**THE PROBLEM**
Report each line of the records below that uses the word "manager".
= Beginning of Section =
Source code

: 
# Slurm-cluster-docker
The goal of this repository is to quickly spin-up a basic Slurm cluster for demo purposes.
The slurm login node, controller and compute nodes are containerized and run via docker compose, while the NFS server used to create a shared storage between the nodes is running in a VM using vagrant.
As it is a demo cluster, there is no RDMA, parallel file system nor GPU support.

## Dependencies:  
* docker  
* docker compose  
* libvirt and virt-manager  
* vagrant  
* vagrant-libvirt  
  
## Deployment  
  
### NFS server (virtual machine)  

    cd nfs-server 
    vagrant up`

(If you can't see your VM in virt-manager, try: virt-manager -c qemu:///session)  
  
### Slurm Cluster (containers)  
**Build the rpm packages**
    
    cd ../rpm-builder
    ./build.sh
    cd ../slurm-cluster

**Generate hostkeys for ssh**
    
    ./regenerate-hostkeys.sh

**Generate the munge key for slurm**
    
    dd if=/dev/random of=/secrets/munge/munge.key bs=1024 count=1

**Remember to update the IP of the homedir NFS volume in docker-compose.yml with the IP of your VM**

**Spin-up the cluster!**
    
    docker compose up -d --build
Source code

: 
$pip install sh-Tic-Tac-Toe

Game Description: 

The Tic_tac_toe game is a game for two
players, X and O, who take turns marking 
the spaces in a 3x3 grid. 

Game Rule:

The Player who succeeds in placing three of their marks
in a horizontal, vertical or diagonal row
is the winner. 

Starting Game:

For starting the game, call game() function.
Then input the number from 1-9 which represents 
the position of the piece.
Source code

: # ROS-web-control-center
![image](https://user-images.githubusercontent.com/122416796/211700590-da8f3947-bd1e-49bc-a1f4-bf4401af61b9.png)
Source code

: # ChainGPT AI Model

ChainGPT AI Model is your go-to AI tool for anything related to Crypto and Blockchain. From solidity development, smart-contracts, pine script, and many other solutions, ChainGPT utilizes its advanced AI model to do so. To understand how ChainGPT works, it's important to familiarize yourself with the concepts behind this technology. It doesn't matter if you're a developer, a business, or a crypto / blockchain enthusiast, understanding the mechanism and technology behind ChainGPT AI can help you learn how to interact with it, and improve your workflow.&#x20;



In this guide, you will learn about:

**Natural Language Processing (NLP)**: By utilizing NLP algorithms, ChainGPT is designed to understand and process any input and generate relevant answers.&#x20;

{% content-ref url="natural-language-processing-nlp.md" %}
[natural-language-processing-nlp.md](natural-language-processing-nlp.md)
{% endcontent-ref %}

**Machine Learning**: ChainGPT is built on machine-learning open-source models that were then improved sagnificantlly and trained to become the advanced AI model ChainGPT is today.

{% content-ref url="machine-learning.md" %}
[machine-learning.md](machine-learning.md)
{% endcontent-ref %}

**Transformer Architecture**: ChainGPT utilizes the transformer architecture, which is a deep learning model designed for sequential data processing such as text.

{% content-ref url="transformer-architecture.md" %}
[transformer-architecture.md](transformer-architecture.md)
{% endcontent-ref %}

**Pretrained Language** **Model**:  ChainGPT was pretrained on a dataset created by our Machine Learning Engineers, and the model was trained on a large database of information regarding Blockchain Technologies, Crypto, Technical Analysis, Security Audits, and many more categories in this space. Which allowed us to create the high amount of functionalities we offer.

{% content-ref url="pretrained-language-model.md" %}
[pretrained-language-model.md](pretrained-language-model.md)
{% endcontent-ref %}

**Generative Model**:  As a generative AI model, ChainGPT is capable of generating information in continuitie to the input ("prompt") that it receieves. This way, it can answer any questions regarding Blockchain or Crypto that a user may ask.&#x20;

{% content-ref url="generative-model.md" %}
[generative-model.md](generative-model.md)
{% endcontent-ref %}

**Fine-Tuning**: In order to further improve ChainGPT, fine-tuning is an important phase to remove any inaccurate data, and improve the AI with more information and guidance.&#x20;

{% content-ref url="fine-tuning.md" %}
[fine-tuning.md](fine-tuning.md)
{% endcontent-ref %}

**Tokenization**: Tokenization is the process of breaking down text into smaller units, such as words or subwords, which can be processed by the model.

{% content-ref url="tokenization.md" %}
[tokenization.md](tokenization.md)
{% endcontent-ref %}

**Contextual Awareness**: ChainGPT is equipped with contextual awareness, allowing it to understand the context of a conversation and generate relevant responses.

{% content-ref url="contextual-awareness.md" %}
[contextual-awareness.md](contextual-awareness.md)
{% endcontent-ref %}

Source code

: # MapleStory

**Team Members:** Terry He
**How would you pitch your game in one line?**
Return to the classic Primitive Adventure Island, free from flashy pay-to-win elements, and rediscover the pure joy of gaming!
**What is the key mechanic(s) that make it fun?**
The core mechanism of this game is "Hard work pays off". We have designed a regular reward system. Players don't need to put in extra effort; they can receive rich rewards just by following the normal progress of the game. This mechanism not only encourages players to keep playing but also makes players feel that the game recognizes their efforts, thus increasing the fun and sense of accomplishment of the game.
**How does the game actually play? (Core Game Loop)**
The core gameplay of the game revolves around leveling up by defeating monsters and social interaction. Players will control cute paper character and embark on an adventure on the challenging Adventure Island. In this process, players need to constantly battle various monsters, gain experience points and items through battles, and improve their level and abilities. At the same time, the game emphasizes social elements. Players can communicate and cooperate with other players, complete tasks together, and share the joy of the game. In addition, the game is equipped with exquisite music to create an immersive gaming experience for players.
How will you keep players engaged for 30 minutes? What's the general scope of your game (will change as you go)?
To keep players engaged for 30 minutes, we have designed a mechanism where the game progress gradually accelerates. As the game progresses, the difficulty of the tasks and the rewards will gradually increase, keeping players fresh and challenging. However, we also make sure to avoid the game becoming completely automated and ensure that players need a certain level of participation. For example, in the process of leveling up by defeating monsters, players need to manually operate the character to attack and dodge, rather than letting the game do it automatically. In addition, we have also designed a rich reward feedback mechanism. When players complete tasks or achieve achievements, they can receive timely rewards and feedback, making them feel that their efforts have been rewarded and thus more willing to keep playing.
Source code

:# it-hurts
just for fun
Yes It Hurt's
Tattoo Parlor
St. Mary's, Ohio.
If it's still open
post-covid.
= End of Section =
**ANSWER BELOW**
* libvirt and virt-manager  
(If you can't see your VM in virt-manager, try: virt-manager -c qemu:///session)  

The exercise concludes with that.